In a manufacturing and engineering sector facing a “know-how gap,” retaining your talent is the ultimate ROI. Here are 5 ways to show your team love – or at least genuine appreciation this week.
1. Social Connection (Not Forced Fun)
Forced socialising can feel like a chore. True appreciation is about creating a space for genuine connection.
The Action: Instead of a formal “team building” event, simply provide the resources for a casual break. Order high-quality pastries for the breakroom and encourage people to actually take their full lunch hour.
The Uncomfortable Truth
If you only show appreciation once a year on a Hallmark holiday, your team will see right through it. Consistency is the only currency that matters in culture. Use Valentine’s Day as a “re-engagement” trigger, but make the “love” a standard operating procedure.
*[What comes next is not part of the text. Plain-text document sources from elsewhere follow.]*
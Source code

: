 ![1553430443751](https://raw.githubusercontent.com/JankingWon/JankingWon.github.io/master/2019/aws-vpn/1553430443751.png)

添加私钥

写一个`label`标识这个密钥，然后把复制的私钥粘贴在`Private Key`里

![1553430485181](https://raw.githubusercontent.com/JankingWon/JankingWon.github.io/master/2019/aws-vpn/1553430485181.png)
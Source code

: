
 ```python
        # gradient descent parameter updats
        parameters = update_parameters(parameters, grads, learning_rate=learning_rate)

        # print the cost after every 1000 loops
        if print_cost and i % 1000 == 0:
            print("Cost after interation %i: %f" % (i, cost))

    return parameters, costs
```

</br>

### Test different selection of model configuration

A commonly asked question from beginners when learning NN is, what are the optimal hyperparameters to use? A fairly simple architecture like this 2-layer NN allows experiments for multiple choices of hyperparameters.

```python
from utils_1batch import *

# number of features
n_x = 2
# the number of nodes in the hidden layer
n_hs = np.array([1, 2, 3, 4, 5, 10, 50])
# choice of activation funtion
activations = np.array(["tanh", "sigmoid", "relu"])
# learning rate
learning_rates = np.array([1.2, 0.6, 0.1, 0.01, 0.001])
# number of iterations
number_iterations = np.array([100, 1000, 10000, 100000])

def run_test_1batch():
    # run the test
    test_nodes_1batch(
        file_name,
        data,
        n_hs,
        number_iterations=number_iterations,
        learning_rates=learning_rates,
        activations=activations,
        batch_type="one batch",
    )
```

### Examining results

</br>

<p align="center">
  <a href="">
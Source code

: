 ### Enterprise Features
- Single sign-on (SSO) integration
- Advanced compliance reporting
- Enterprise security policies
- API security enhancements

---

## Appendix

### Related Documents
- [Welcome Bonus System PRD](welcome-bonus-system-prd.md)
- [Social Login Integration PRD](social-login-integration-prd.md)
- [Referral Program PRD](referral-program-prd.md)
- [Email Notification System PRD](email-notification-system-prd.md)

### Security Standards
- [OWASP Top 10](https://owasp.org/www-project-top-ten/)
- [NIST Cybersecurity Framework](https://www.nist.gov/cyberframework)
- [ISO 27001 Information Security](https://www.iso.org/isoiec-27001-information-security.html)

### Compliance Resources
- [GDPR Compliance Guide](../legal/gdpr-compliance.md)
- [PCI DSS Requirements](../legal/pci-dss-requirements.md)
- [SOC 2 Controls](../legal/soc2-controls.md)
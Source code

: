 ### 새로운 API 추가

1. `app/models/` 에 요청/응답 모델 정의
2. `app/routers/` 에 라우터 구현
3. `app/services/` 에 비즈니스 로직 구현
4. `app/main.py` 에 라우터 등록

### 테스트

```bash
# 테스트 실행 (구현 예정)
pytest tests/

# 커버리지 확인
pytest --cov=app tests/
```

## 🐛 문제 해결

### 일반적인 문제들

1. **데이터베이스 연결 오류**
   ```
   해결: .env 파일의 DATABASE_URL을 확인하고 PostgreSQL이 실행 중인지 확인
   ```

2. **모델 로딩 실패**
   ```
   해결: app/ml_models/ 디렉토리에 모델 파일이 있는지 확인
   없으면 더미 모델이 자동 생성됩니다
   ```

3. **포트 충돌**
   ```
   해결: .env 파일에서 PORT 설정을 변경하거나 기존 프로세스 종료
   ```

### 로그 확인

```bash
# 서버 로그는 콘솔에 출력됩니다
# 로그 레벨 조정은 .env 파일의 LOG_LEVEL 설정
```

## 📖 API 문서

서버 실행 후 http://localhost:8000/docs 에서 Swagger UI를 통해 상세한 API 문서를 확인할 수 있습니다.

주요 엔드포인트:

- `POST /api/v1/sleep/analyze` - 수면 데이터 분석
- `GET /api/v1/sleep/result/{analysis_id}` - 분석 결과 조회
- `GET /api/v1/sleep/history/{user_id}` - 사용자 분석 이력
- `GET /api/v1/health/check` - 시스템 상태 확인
2. The “Focus” Gift: Protect Their Time
In our recent feature on the Crazy Busy Cure, we learned that constant interruptions are the enemy of brilliance.
The Action: Declare a “Meeting-Free Friday” or a “Deep Work Afternoon.” Giving your team the gift of uninterrupted time to actually finish their tasks is more valuable than a free lunch.
3. Show Your Team Love With Personalised Recognition
Generic “well done everyone” emails are the “To the Occupant” letters of the workplace.
The Action: Spend 10 minutes writing three specific, handwritten notes to team members who went above and beyond this month. Reference a specific project or a “soft skill” they demonstrated. It costs £0 but builds immense political capital.
4. Invest in Their “Path to Gold”
As Aaron Phipps and John Cooper showed us on the NSC stage, high performance requires a roadmap.
The Action: Book a 15-minute “Career Pulse” chat with a direct report. Don’t talk about current tasks; talk about where they want to be in 2027. Showing you are invested in their future makes them invested in yours.
5. Upgrade the Environment
If your team is working with outdated tools or in a cluttered space, it signals that their comfort isn’t a priority.
The Action: Identify one “small friction” in the office or on the factory floor and fix it.
Whether it’s a better coffee machine or updated software, improving the daily “user experience” of work is a long-term win.